I have an old Schwinn crank with AS & Co on one side and the numbers 3 6 2 0 on the other. Is this a 1962 or 1936 crank? I've read where the first number may be the month and also read that the the first 2 numbers are the year.


----------



## Mybluevw (Feb 6, 2011)

I'm not sure about the date codes, but I think if it was a 36 crank it would be a dogleg. Does 3 62 mean March of 1962?


----------



## WEAKFISH (Feb 6, 2011)

I think you're right. There's a crank on ebay with the same numbers. Mine is not a dogleg, and I need it for a 39 DX. I'll be looking for one (prewar dogleg) if anyone has one.


----------



## PCHiggin (Feb 6, 2011)

I've seen dates on '30's,60's and '70's Schwinns but not on 50's.

Pat


----------



## bud poe (Feb 6, 2011)

Not sure but I've got one that has AS&CO on one side and 11 on the other...is this a 1911 crank?


----------



## ozzmonaut (Feb 6, 2011)

I have a similar situation bud. I have weird AS&CO cranks with numbers that couldn't possibly correspond.


----------



## bud poe (Feb 7, 2011)

Well I suppose it's unlikely that it's a 1911 crank but I don't think it's out of the question...Anyone know what the 2 digit numbers correspond to?


----------



## pakman2 (Feb 8, 2011)

I have a one piece crank from an early post war New World and the stamping is 9620A but the first number could be a 3 as it is partially damaged.


----------



## unknown52 (May 12, 2011)

mine says "BF ASCO 42" on one side and on other side it says 0009 or 0000.  from a 1952 world traveler.


----------



## PCHiggin (May 12, 2011)

unknown52 said:


> mine says "BF ASCO 42" on one side and on other side it says 0009 or 0000.  from a 1952 world traveler.

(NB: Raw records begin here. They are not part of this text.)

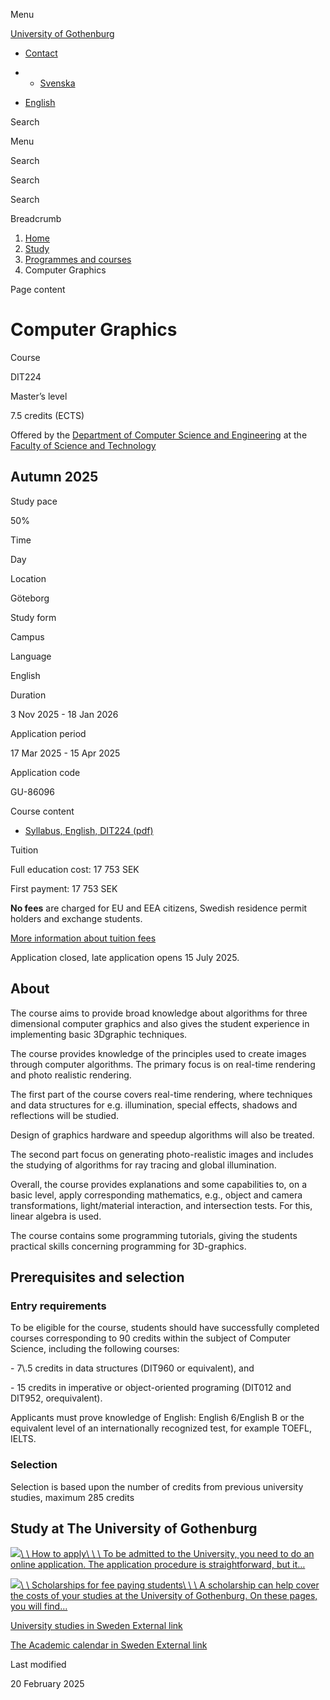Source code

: Menu

[University of Gothenburg](https://www.gu.se/en)

- [Contact](https://www.gu.se/en/contact)

- - [Svenska](https://www.gu.se/studera/hitta-utbildning/datorgrafik-dit224)
- [English](https://www.gu.se/en/study-gothenburg/computer-graphics-dit224)

Search


Menu


Search


Search

Search

Breadcrumb

1. [Home](https://www.gu.se/en)
2. [Study](https://www.gu.se/en/study-in-gothenburg)
3. [Programmes and courses](https://www.gu.se/en/study-in-gothenburg/study-options)
4. Computer Graphics


Page content

# Computer Graphics

Course


DIT224


Master’s level



7.5 credits (ECTS)




Offered by the
[Department of Computer Science and Engineering](https://www.gu.se/en/computer-science-engineering)
at the
[Faculty of Science and Technology](https://www.gu.se/en/science-and-technology)

## Autumn 2025

Study pace


50%

Time


Day

Location


Göteborg

Study form


Campus

Language


English

Duration


3 Nov 2025
\- 18 Jan 2026

Application period


17 Mar 2025
\- 15 Apr 2025

Application code


GU-86096

Course content


- [Syllabus, English, DIT224 (pdf)](https://kursplaner.gu.se/pdf/kurs/en/DIT224)


Tuition


Full education cost: 17 753 SEK

First payment: 17 753 SEK

**No fees** are charged for EU and EEA citizens, Swedish residence permit holders and exchange students.

[More information about tuition fees](https://www.gu.se/en/study-in-gothenburg/apply/tuition-fees)

Application closed, late application opens 15 July 2025.


## About

The course aims to provide broad knowledge about algorithms for three dimensional computer graphics and also gives the student experience in implementing basic 3Dgraphic techniques.

The course provides knowledge of the principles used to create images through computer algorithms. The primary focus is on real-time rendering and photo realistic rendering.

The first part of the course covers real-time rendering, where techniques and data structures for e.g. illumination, special effects, shadows and reflections will be studied.

Design of graphics hardware and speedup algorithms will also be treated.

The second part focus on generating photo-realistic images and includes the studying of algorithms for ray tracing and global illumination.

Overall, the course provides explanations and some capabilities to, on a basic level, apply corresponding mathematics, e.g., object and camera transformations, light/material interaction, and intersection tests. For this, linear algebra is used.

The course contains some programming tutorials, giving the students practical skills concerning programming for 3D-graphics.

## Prerequisites and selection

### Entry requirements

To be eligible for the course, students should have successfully completed courses corresponding to 90 credits within the subject of Computer Science, including the following courses:

\- 7\\.5 credits in data structures (DIT960 or equivalent), and

\- 15 credits in imperative or object-oriented programing (DIT012 and DIT952, orequivalent).

Applicants must prove knowledge of English: English 6/English B or the equivalent level of an internationally recognized test, for example TOEFL, IELTS.

### Selection

Selection is based upon the number of credits from previous university studies, maximum 285 credits

## Study at The University of Gothenburg

[![](https://www.gu.se/sites/default/files/dynamic-image/dynamic_image_2188_218/public/2020-03/cytonn-photography-ZJEKICY5EXY-unsplash.jpg?media_id=2553&width=1904&height=208)\\
\\
How to apply\\
\\
\\
To be admitted to the University, you need to do an online application. The application procedure is straightforward, but it…](https://www.gu.se/en/study-in-gothenburg/apply)

[![](https://www.gu.se/sites/default/files/dynamic-image/dynamic_image_2188_218/public/2024-01/GU-7.jpg?media_id=95188&width=1904&height=208)\\
\\
Scholarships for fee paying students\\
\\
\\
A scholarship can help cover the costs of your studies at the University of Gothenburg. On these pages, you will find…](https://www.gu.se/en/study-in-gothenburg/apply/scholarships-for-fee-paying-students)

[University studies in Sweden External link](https://www.gu.se/en/study-in-gothenburg/before-you-arrive/university-studies-in-sweden "External link")

[The Academic calendar in Sweden External link](https://www.gu.se/en/study-in-gothenburg/when-you-are-here/academic-calendar "External link")

Last modified


20 February 2025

I think the ASCO means Arnold Schwinn Co,not this helps with the date.Just a little more info.

Pat


----------



## Adamtinkerer (May 12, 2011)

I think they all have the year on the same side as AS & Co. The 50s cranks don't have a date as far as I know.


----------



## J_Westy (May 13, 2011)

WEAKFISH said:


> I have an old Schwinn crank with AS & Co on one side and the numbers 3 6 2 0 on the other. Is this a 1962 or 1936 crank? I've read where the first number may be the month and also read that the the first 2 numbers are the year.




Here's the crank I pulled from a prewar C-model a while back... with just a two-digit "36"


----------